The battle between the White House and BP over this summer’s Gulf of Mexico oil spill entered a new phase yesterday as the Obama administration launched legal action against the oil giant and other firms involved in the drilling of the Macondo oil well.

The suit, which if successful will secure billions of dollars in damages, targets BP, Anadarko Petroleum Corp and MOEX, as well as well driller Transocean Ltd and insurance firm QBE Underwriting/Lloyd’s Syndicate 1036.

US Attorney General Eric Holder told reporters that the civil action could still be followed by further legal action against the firms. “Both our criminal and civil investigations are continuing, and our work to ensure that the American taxpayers are not forced to bear the costs of restoring the Gulf area - and its economy - goes on,” he said.

Significantly, the suit does not name Halliburton, which cemented the well, or Cameron International, which provided equipment to the rig. However, officials signaled that companies not named in the suit were still being investigated.

The legal action does not put a dollar value on the damages being sought, but it does accuse the companies involved of violating the Clean Water Act and the Oil Pollution Act.

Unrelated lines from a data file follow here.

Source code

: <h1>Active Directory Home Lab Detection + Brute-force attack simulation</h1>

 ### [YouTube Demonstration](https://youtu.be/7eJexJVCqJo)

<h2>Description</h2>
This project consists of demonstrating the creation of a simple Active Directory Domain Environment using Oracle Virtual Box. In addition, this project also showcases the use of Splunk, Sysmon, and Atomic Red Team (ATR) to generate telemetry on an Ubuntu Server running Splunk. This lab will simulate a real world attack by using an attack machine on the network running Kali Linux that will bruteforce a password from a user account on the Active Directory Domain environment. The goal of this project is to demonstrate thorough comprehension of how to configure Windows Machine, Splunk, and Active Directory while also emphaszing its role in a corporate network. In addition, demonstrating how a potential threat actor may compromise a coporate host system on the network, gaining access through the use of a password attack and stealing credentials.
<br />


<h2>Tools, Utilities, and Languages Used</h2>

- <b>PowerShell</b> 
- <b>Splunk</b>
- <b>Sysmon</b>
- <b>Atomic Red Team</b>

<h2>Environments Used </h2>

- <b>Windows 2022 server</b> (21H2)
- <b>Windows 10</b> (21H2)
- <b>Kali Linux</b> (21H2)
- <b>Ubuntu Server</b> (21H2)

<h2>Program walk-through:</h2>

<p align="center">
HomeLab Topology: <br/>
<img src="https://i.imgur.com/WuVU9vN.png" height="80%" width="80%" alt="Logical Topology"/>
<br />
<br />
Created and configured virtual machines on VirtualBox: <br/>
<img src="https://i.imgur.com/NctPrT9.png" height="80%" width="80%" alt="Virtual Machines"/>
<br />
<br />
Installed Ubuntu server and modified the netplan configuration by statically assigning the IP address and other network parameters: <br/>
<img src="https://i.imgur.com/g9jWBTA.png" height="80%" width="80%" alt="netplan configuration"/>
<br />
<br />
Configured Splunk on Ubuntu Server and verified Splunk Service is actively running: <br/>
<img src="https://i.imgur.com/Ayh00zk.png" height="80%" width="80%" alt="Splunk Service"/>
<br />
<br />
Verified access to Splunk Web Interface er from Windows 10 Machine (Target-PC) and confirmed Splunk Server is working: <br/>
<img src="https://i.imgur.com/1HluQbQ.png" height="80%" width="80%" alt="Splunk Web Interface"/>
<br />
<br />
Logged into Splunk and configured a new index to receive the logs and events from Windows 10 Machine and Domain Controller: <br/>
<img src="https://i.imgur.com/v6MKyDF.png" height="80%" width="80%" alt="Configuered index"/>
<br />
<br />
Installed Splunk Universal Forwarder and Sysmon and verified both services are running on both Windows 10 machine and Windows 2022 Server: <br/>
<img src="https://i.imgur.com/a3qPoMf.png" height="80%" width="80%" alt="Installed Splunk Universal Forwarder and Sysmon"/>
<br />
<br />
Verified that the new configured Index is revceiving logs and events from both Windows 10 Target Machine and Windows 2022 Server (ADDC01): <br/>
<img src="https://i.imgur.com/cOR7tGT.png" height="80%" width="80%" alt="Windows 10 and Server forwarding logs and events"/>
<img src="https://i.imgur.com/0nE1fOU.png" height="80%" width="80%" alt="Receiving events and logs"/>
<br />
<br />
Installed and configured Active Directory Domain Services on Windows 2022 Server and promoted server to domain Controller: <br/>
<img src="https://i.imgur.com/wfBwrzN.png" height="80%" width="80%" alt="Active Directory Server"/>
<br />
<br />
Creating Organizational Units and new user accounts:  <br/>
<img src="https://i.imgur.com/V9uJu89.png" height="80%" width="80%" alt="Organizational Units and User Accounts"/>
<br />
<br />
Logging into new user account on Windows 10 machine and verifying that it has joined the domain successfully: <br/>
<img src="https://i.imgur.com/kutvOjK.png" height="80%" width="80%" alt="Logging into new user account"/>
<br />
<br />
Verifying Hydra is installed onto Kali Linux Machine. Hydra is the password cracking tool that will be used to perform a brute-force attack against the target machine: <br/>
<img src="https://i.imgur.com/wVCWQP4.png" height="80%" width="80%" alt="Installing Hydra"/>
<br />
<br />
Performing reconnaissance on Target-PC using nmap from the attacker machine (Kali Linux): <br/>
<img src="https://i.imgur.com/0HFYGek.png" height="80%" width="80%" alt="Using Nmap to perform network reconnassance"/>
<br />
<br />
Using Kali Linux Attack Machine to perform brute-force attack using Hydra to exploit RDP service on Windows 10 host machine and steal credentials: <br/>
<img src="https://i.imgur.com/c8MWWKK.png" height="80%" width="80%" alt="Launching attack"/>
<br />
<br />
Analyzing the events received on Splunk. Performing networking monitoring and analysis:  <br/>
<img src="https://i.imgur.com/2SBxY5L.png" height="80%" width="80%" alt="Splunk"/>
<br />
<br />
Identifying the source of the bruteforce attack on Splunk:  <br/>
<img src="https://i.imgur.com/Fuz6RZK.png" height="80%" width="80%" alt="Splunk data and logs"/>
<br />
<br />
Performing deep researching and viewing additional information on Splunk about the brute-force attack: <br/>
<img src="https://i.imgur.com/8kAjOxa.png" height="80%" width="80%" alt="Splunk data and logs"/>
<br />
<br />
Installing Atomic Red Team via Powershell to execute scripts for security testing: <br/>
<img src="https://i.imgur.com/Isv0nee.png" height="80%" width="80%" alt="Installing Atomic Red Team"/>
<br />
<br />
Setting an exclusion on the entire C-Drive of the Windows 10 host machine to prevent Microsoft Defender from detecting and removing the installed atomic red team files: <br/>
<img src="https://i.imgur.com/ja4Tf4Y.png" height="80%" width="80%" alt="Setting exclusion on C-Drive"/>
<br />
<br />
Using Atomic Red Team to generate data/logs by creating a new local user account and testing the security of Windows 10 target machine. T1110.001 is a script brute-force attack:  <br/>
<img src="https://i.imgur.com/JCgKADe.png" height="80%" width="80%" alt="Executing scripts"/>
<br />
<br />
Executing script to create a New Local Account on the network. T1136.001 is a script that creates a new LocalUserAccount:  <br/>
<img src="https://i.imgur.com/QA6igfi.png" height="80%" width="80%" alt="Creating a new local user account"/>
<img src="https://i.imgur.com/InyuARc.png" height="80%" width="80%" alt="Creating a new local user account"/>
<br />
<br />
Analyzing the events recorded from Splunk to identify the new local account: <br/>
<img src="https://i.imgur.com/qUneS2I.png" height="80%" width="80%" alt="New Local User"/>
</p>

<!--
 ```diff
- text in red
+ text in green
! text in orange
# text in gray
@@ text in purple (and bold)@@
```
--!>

Under US law, the companies would be liable for fines of up to $4,300 per barrel of oil leaked if they are found guilty of gross negligence, and up to $1,100 per barrel if no gross negligence is found. As such, based on government estimates of the size of the spill the companies could face total fines ranging from $5.4bn to $21bn.

The suit, which was filed in a New Orleans federal court, joins a host of private legal actions against BP and its partners that are also being weighed by the court.

In a statement, BP insisted the suit does “not in any manner constitute any finding of liability or any judicial finding that the allegations have merit”, It added that it will “answer the government’s allegations in a timely manner and will continue to cooperate with all government investigations and inquiries”.

However, the company still experienced its biggest share price fall in four months, falling 3.2 per cent in the immediate wake of the news.

The oil giant has set aside $40bn to cover potential damages and legal costs and has agreed to pay $20bn into an independently managed account to provide compensation to individuals and business impacted by the spill. It is also in the process of selling off a number of assets to further strengthen its financial position.

Meanwhile, the former partners that worked on the will have continued to try and push the blame for the spill onto BP.